Greater Houston Latinos have played an outsized role in growing the region’s economy in recent years, according to a study published this week.

From 2018 to 2021, Latinos were responsible for 68.3% of the metropolitan area’s gross domestic product growth despite making up about 40% of the population.

The study, funded by Bank of America, found the share of Latinos in the Houston metro’s labor force grew by 39% from 2010 to 2021, compared to only 14% for non-Latinos in the same period. Researchers from California Lutheran University and UCLA’s Center for the Study of Latino Health and Culture produced the analysis.

“Those increased numbers have allowed the region to grow and prosper, and jobs have been brought to these areas and businesses,” said longtime Houston Hispanic Chamber of Commerce president Laura Murillo. She added that Houston suburbs with growing Latino populations, such as Katy and Spring, are some of the biggest beneficiaries of the growth.

Researchers cited Greater Houston’s young Latino population to explain the economic boost in recent years. (About a third of the city’s Hispanic population is under 18, and 43% is between 18 and 44, according to the University of Houston’s Hobby School of Public Affairs.)

The Cal Lutheran and UCLA study said the metro’s coming-of-age Latinos are “overwhelmingly” second- and third-generation Americans, and the number of Latinos with a bachelor’s degree grew at a rate 2.9 times that of non-Latinos from 2010-21.

These shifts, though more evident in the Houston area, have also played out on larger scales despite the disproportionately high mortality rates Latinos faced in the first years of the COVID-19 pandemic.

The study said that in 2021, Latinos contributed $581.2 billion to the Texas economy, with the top sectors being finance and real estate, government, professional and business services, mining and quarrying, and construction.

And across the country, the Latino population’s total economic output in 2021 was $3.2 trillion.

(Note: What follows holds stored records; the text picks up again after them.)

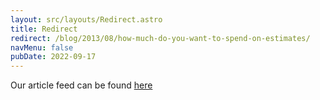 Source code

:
 ```yaml
---
layout: src/layouts/Redirect.astro
title: Redirect
redirect: /blog/2013/08/how-much-do-you-want-to-spend-on-estimates/
navMenu: false
pubDate: 2022-09-17
---
```

<div>
Our article feed can be found <a href="/blog/2013/08/how-much-do-you-want-to-spend-on-estimates/">here</a>
</div>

The Latino GDP grew by 7.1% that year, about 2% more than that of non-Latinos.

Murillo said she hopes studies like this will influence how companies, from small businesses to large corporations, market toward and hire Latino consumers and workers. The purchasing power of U.S. Latinos reached $3.4 trillion in 2021, according to an Arizona State University study published last year.

“I can’t imagine there’s a corporation that can afford to overlook 45% of the demographic,” she said, referring to Latinos’ large share of Houston’s population. “And these are not anecdotal stories. These are hard facts. It’s data.”

A recent census data release revealed that the Houston metropolitan area grew by almost 140,000 last year, with Harris County accounting for more than a third of that growth.

Although the U.S. Census Bureau won’t release more detailed demographic information — such as population by age, sex, race and Hispanic origin — until this summer, the data shows much of the county’s population growth was fueled by international migration.

More than 41,100 immigrants moved to Harris County last year, second in the country only to Florida’s Miami-Dade County. We won’t know exactly how much Latinos contributed to that population growth until June, but Murillo sees a clear trend.

“As go Hispanics, so goes Houston,” Murillo said. “And the rest of the country for that matter.”